Tatar News Multilabel Classification Dataset
A comprehensive multilabel classification dataset for categorizing Tatar language news articles into multiple topics, curated by TatarNLPWorld as part of the Tat2Vec project.
📖 Overview
This dataset contains 55,709 Tatar language texts classified into 13 distinct labels. Each entry includes the full content, title, labels (multi-hot encoding), label vector, original category, source, and publication date. It's specifically designed for training and evaluating multilabel text classification models for Tatar language natural language processing tasks.
📊 Dataset Statistics
General Information
| Metric | Value |
|---|---|
| Total Records | 55,709 |
| Records with Title | 55,709 (100%) |
| Records with Date | 55,709 (100%) |
| Total Characters | 132,158,076 |
| Average Content Length | 2,372 characters |
| Median Content Length | 1,189 characters |
| Content Length Range | 50 - 10,000 characters |
| Date Range | 2008 - 2026 |
| Number of Labels | 13 |
| Average Labels per Sample | 3.72 |
Label Distribution
| Label (Tatar) | Label (English) | Count | Percentage |
|---|---|---|---|
| Татарстан | Tatarstan | 35,943 | 64.5% |
| Җәмгыять | Society | 32,896 | 59.0% |
| Дин | Religion | 21,845 | 39.2% |
| Дөнья | World | 18,281 | 32.8% |
| Мәгариф | Education | 16,231 | 29.1% |
| Икътисад | Economy | 16,032 | 28.8% |
| Мәдәният | Culture | 14,585 | 26.2% |
| Милләт | Nation | 12,163 | 21.8% |
| Шоу-бизнес | Show Business | 10,120 | 18.2% |
| Сәламәтлек | Health | 8,585 | 15.4% |
| Сәясәт | Politics | 8,520 | 15.3% |
| Әдәбият | Literature | 6,458 | 11.6% |
| Спорт | Sports | 5,666 | 10.2% |
Original Categories Distribution (Top 10)

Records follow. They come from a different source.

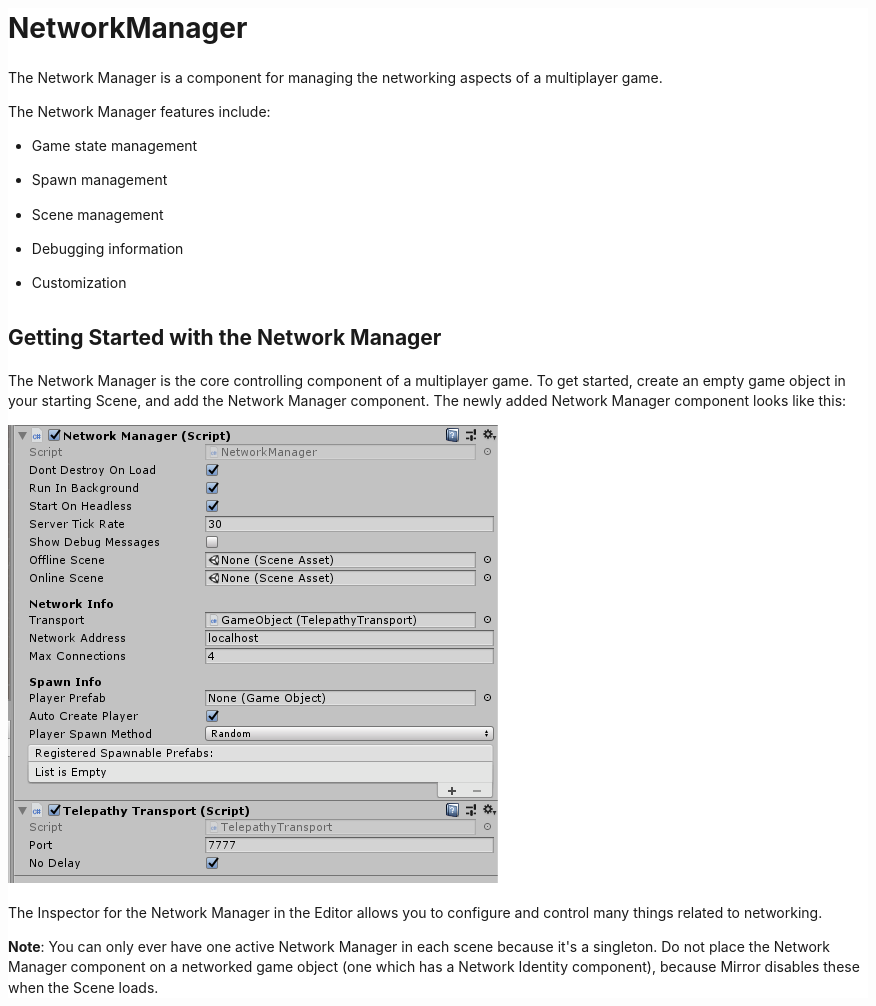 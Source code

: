 # NetworkManager

The Network Manager is a component for managing the networking aspects of a multiplayer game.

The Network Manager features include:

-   Game state management

-   Spawn management

-   Scene management

-   Debugging information

-   Customization

## Getting Started with the Network Manager

The Network Manager is the core controlling component of a multiplayer game. To get started, create an empty game object in your starting Scene, and add the Network Manager component. The newly added Network Manager component looks like this:

![The Network Manager as seen in the inspector window](NetworkManagerInspector.png)

The Inspector for the Network Manager in the Editor allows you to configure and control many things related to networking.

**Note**: You can only ever have one active Network Manager in each scene because it's a singleton. Do not place the Network Manager component on a networked game object (one which has a Network Identity component), because Mirror disables these when the Scene loads.
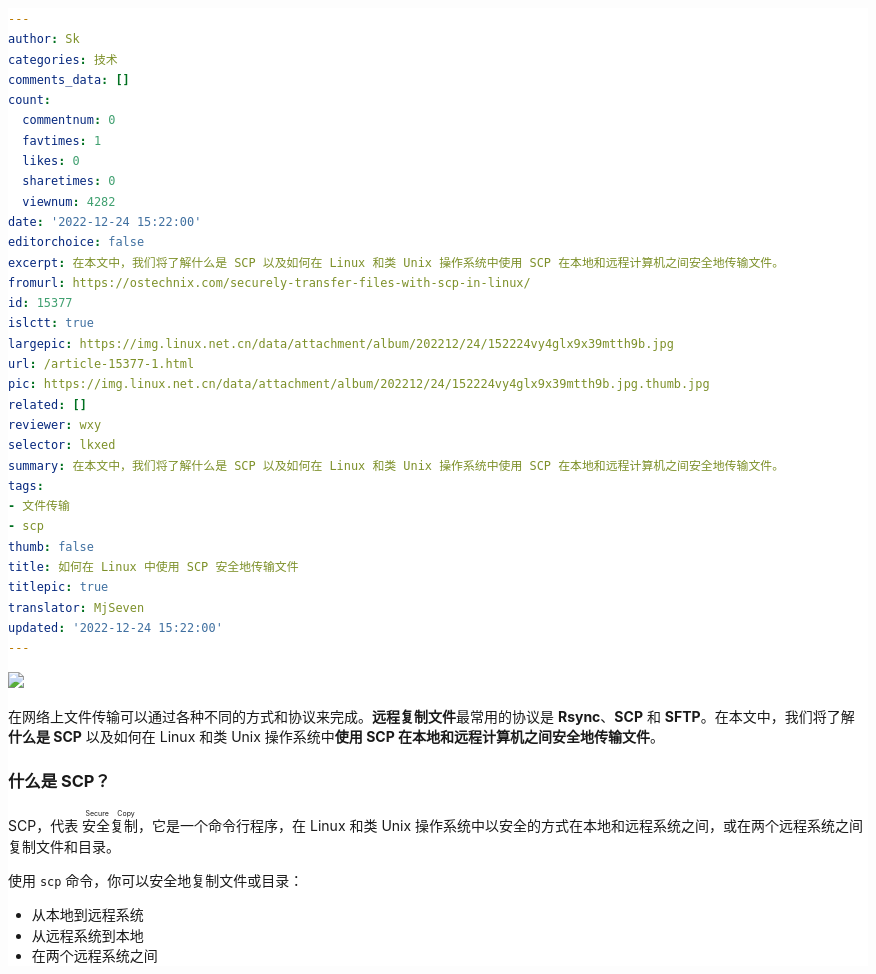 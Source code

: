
 ```yaml
---
author: Sk
categories: 技术
comments_data: []
count:
  commentnum: 0
  favtimes: 1
  likes: 0
  sharetimes: 0
  viewnum: 4282
date: '2022-12-24 15:22:00'
editorchoice: false
excerpt: 在本文中，我们将了解什么是 SCP 以及如何在 Linux 和类 Unix 操作系统中使用 SCP 在本地和远程计算机之间安全地传输文件。
fromurl: https://ostechnix.com/securely-transfer-files-with-scp-in-linux/
id: 15377
islctt: true
largepic: https://img.linux.net.cn/data/attachment/album/202212/24/152224vy4glx9x39mtth9b.jpg
url: /article-15377-1.html
pic: https://img.linux.net.cn/data/attachment/album/202212/24/152224vy4glx9x39mtth9b.jpg.thumb.jpg
related: []
reviewer: wxy
selector: lkxed
summary: 在本文中，我们将了解什么是 SCP 以及如何在 Linux 和类 Unix 操作系统中使用 SCP 在本地和远程计算机之间安全地传输文件。
tags:
- 文件传输
- scp
thumb: false
title: 如何在 Linux 中使用 SCP 安全地传输文件
titlepic: true
translator: MjSeven
updated: '2022-12-24 15:22:00'
---
```


![](/data/attachment/album/202212/24/152224vy4glx9x39mtth9b.jpg)


在网络上文件传输可以通过各种不同的方式和协议来完成。**远程复制文件**最常用的协议是 **Rsync**、**SCP** 和 **SFTP**。在本文中，我们将了解**什么是 SCP** 以及如何在 Linux 和类 Unix 操作系统中**使用 SCP 在本地和远程计算机之间安全地传输文件**。


### 什么是 SCP？


SCP，代表 <ruby> 安全复制 <rt>  Secure Copy </rt></ruby>，它是一个命令行程序，在 Linux 和类 Unix 操作系统中以安全的方式在本地和远程系统之间，或在两个远程系统之间复制文件和目录。


使用 `scp` 命令，你可以安全地复制文件或目录：


* 从本地到远程系统
* 从远程系统到本地
* 在两个远程系统之间
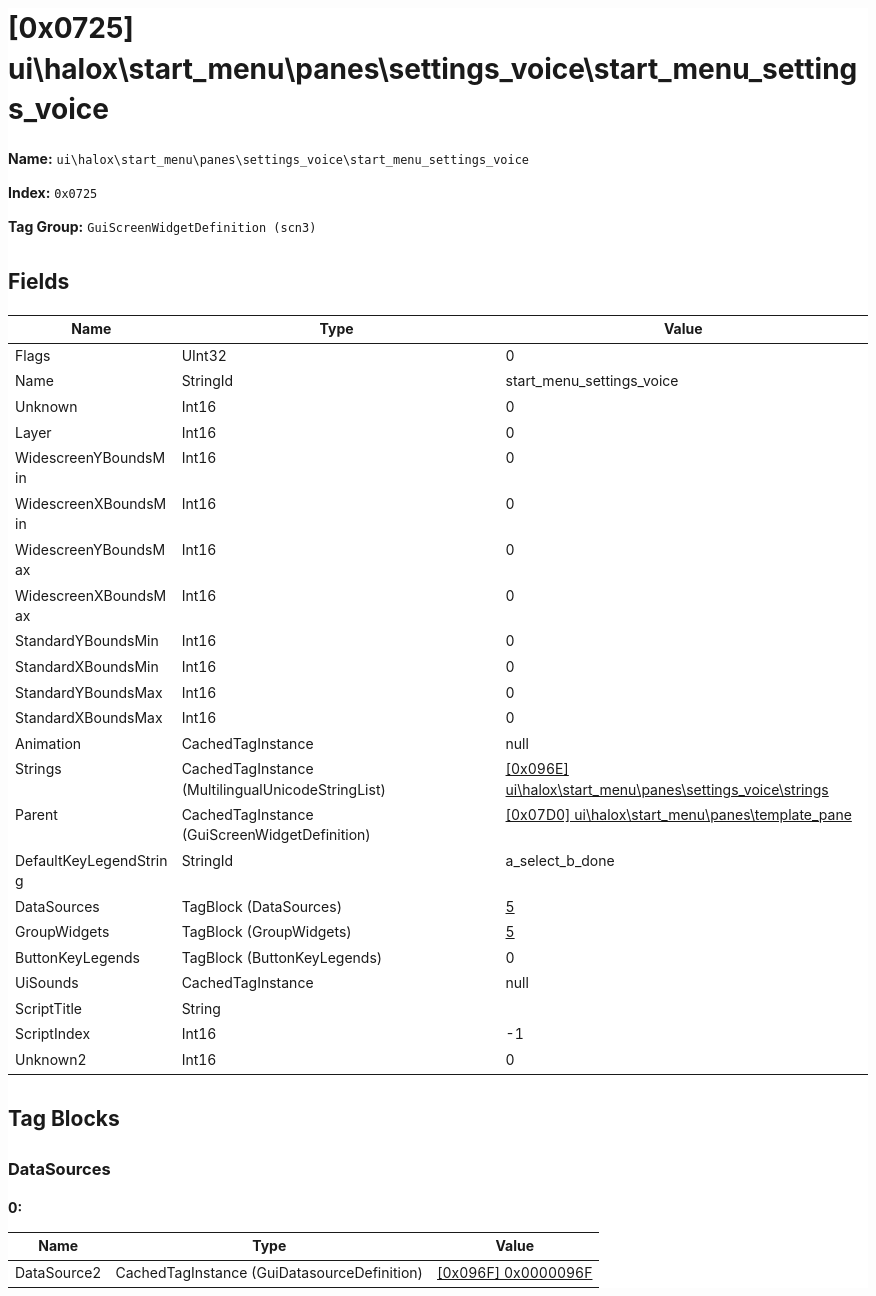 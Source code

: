 # [0x0725] ui\halox\start_menu\panes\settings_voice\start_menu_settings_voice

**Name:** ```ui\halox\start_menu\panes\settings_voice\start_menu_settings_voice```

**Index:** ```0x0725```

**Tag Group:** ```GuiScreenWidgetDefinition (scn3)```

## Fields

Name	| Type	| Value
---	|---	|---	|
Flags	|UInt32	|0
Name	|StringId	|start_menu_settings_voice
Unknown	|Int16	|0
Layer	|Int16	|0
WidescreenYBoundsMin	|Int16	|0
WidescreenXBoundsMin	|Int16	|0
WidescreenYBoundsMax	|Int16	|0
WidescreenXBoundsMax	|Int16	|0
StandardYBoundsMin	|Int16	|0
StandardXBoundsMin	|Int16	|0
StandardYBoundsMax	|Int16	|0
StandardXBoundsMax	|Int16	|0
Animation	|CachedTagInstance	|null
Strings	|CachedTagInstance (MultilingualUnicodeStringList)	|[[0x096E] ui\halox\start_menu\panes\settings_voice\strings](../MultilingualUnicodeStringList/096E.md)
Parent	|CachedTagInstance (GuiScreenWidgetDefinition)	|[[0x07D0] ui\halox\start_menu\panes\template_pane](../GuiScreenWidgetDefinition/07D0.md)
DefaultKeyLegendString	|StringId	|a_select_b_done
DataSources	|TagBlock (DataSources)	|[5](#datasources)
GroupWidgets	|TagBlock (GroupWidgets)	|[5](#groupwidgets)
ButtonKeyLegends	|TagBlock (ButtonKeyLegends)	|0
UiSounds	|CachedTagInstance	|null
ScriptTitle	|String	|
ScriptIndex	|Int16	|-1
Unknown2	|Int16	|0


## Tag Blocks

### DataSources

**0:**

Name	| Type	| Value
---	|---	|---	|
DataSource2	|CachedTagInstance (GuiDatasourceDefinition)	|[[0x096F] 0x0000096F](../GuiDatasourceDefinition/096F.md)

| Original Category | Count | Percentage |
|---|---|---|
| Җәмгыять | 8,053 | 16.1% |
| Мәдәният | 5,987 | 11.9% |
| Шоу-бизнес | 5,773 | 11.5% |
| Яңалыклар | 4,229 | 8.4% |
| Дин | 1,930 | 3.8% |
| Архив | 1,316 | 2.6% |
| Тормыш сулышы | 1,019 | 2.0% |
| Гыйбрәт ал | 959 | 1.9% |
| Мәгариф | 956 | 1.9% |
| Милләт | 941 | 1.9% |
📁 Data Structure
Each record contains the following fields:
| Field | Type | Description |
|---|---|---|
content |
string | Full article content in Tatar language |
title |
string | Article title |
labels |
list[int] | Label indices for multi-hot encoding |
label_vector |
list[int] | Multi-hot vector representation (13 dimensions) |
num_labels |
integer | Number of labels assigned to this article |
original_category |
string | Original single-category classification |
content_length |
integer | Length of content in characters |
resource |
string | Source URL or identifier |
date |
string | Publication date |
🚀 Usage Example
Loading the Dataset
from datasets import load_dataset
from collections import Counter
import numpy as np
# Load the dataset
dataset = load_dataset("TatarNLPWorld/tatar-news-analysis-multilabel")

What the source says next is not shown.